Fractional-order derivatives appear in various engineering applications including models for viscoelastic damping. Damping behavior of materials, if modeled using linear, constant coefficient differential equations, cannot include the long memory that fractional-order derivatives require. However, sufficiently great rnicrostructural disorder can lead, statistically, to macroscopic behavior well approximated by fractional order derivatives. The idea has appeared in the physics literature, but may interest an engineering audience. This idea in turn leads to an infinite-dimensional system without memory; a routine Galerkin projection on that infinite-dimensional system leads to a finite dimensional system of ordinary differential equations (ODEs) (integer order) that matches the fractional-order behavior over user-specifiable, but finite, frequency ranges. For extreme frequencies (small or large), the approximation is poor.
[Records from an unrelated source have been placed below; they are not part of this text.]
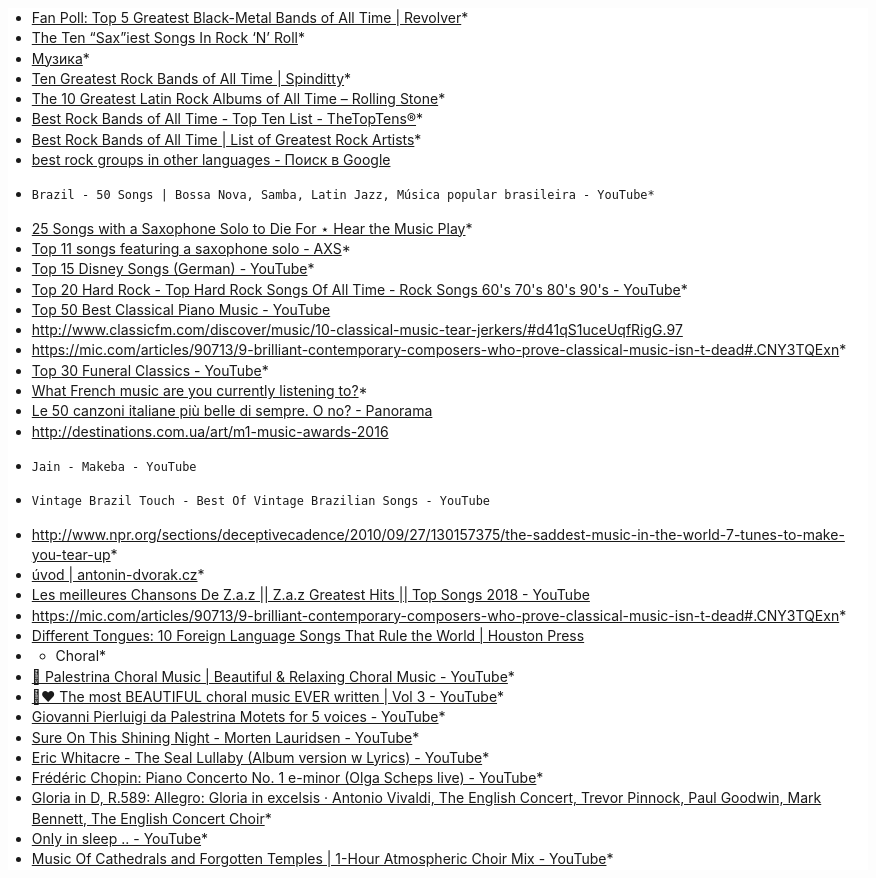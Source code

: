 * [Fan Poll: Top 5 Greatest Black-Metal Bands of All Time | Revolver](https://www.revolvermag.com/music/fan-poll-top-5-greatest-black-metal-bands-all-time#1-emperor)*     
* [The Ten “Sax”iest Songs In Rock ‘N’ Roll](https://i95rock.com/the-ten-saxiest-songs-in-rock-n-roll/)*     
* [Музика](https://vk.com/audios-2428428)*     
* [Ten Greatest Rock Bands of All Time | Spinditty](https://spinditty.com/genres/Ten-Greatest-Rock-and-Roll-Bands)*     
* [The 10 Greatest Latin Rock Albums of All Time – Rolling Stone](https://www.rollingstone.com/music/music-lists/the-10-greatest-latin-rock-albums-of-all-time-153398/)*     
* [Best Rock Bands of All Time - Top Ten List - TheTopTens®](https://www.thetoptens.com/rock-bands/)*     
* [Best Rock Bands of All Time | List of Greatest Rock Artists](https://www.ranker.com/crowdranked-list/the-best-rock-bands-of-all-time)*     
* [best rock groups in other languages - Поиск в Google](https://www.google.com/search?q=best+rock+groups+in+other+languages&rlz=1C1GCEA_enUS814US814&oq=best+rock+groups+in+other+languages&aqs=chrome..69i57.6975j0j7&sourceid=chrome&ie=UTF-8)
*     Brazil - 50 Songs | Bossa Nova, Samba, Latin Jazz, Música popular brasileira - YouTube*     
* [25 Songs with a Saxophone Solo to Die For ⋆ Hear the Music Play](https://hearthemusicplay.com/25-songs-with-a-saxophone-solo-to-die-for/)*     
* [Top 11 songs featuring a saxophone solo - AXS](https://www.axs.com/top-11-songs-featuring-a-saxophone-solo-134591)*     
* [Top 15 Disney Songs (German) - YouTube](https://www.youtube.com/watch?v=GW1UEOytOcI)*     
* [Top 20 Hard Rock - Top Hard Rock Songs Of All Time - Rock Songs 60's 70's 80's 90's - YouTube](https://www.youtube.com/watch?v=dNEIQG-2gEA)*     
* [Top 50 Best Classical Piano Music - YouTube](https://www.youtube.com/watch?v=ZAr-PKUyo7Q)
* http://www.classicfm.com/discover/music/10-classical-music-tear-jerkers/#d41qS1uceUqfRigG.97
* https://mic.com/articles/90713/9-brilliant-contemporary-composers-who-prove-classical-music-isn-t-dead#.CNY3TQExn*     
* [Top 30 Funeral Classics - YouTube](https://www.youtube.com/watch?v=RRB3X1P4RBs)*     
* [What French music are you currently listening to?](https://www.reddit.com/r/French/comments/ebw8yb/what_french_music_are_you_currently_listening_to/)*     
* [Le 50 canzoni italiane più belle di sempre. O no? - Panorama](https://www.panorama.it/musica/le-50-canzoni-italiane-piu-belle-di-sempre-o-no/)
* http://destinations.com.ua/art/m1-music-awards-2016
*     Jain - Makeba - YouTube
*     Vintage Brazil Touch - Best Of Vintage Brazilian Songs - YouTube
* http://www.npr.org/sections/deceptivecadence/2010/09/27/130157375/the-saddest-music-in-the-world-7-tunes-to-make-you-tear-up*     
* [úvod | antonin-dvorak.cz](http://www.antonin-dvorak.cz/uvod/)*     
* [Les meilleures Chansons De Z.a.z || Z.a.z Greatest Hits || Top Songs 2018 - YouTube](https://www.youtube.com/watch?v=mG6cGmpSQcU)
* https://mic.com/articles/90713/9-brilliant-contemporary-composers-who-prove-classical-music-isn-t-dead#.CNY3TQExn*     
* [Different Tongues: 10 Foreign Language Songs That Rule the World | Houston Press](https://www.houstonpress.com/music/different-tongues-10-foreign-language-songs-that-rule-the-world-6500686)
* - Choral*     
* [🎵 Palestrina Choral Music | Beautiful & Relaxing Choral Music - YouTube](https://www.youtube.com/watch?v=DElFRZGA-G0&t=9738s)*     
* [🎵❤️ The most BEAUTIFUL choral music EVER written | Vol 3 - YouTube](https://www.youtube.com/watch?v=9TNdSH2k0h0)*     
* [Giovanni Pierluigi da Palestrina Motets for 5 voices - YouTube](https://www.youtube.com/watch?v=MxJFMBv4Ibo)*     
* [Sure On This Shining Night - Morten Lauridsen - YouTube](https://www.youtube.com/watch?v=CyH9epNNx4g)*     
* [Eric Whitacre - The Seal Lullaby (Album version w Lyrics) - YouTube](https://www.youtube.com/watch?v=kxTghSZupv8)*     
* [Frédéric Chopin: Piano Concerto No. 1 e-minor (Olga Scheps live) - YouTube](https://www.youtube.com/watch?v=2bFo65szAP0)*     
* [Gloria in D, R.589: Allegro: Gloria in excelsis · Antonio Vivaldi, The English Concert, Trevor Pinnock, Paul Goodwin, Mark Bennett, The English Concert Choir](https://open.spotify.com/user/sinfinimusic/playlist/4wM4RwtieHzYpcvDIlaeSx)*     
* [Only in sleep .. - YouTube](https://www.youtube.com/watch?v=mimDuh2UaI8)*     
* [Music Of Cathedrals and Forgotten Temples | 1-Hour Atmospheric Choir Mix - YouTube](https://www.youtube.com/watch?v=m4oZZhpMXP4)*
This is unavoidable, and users interested in such extremes or in the fundamental aspects of true fractional derivatives must take note of it. However, mismatch in extreme frequencies outside the range of interest for a particular model of a real material may have little engineering impact.

Item Type:	Conference Paper
Publisher:	Springer
Additional Information:	Copyright of this article beongs to Springer.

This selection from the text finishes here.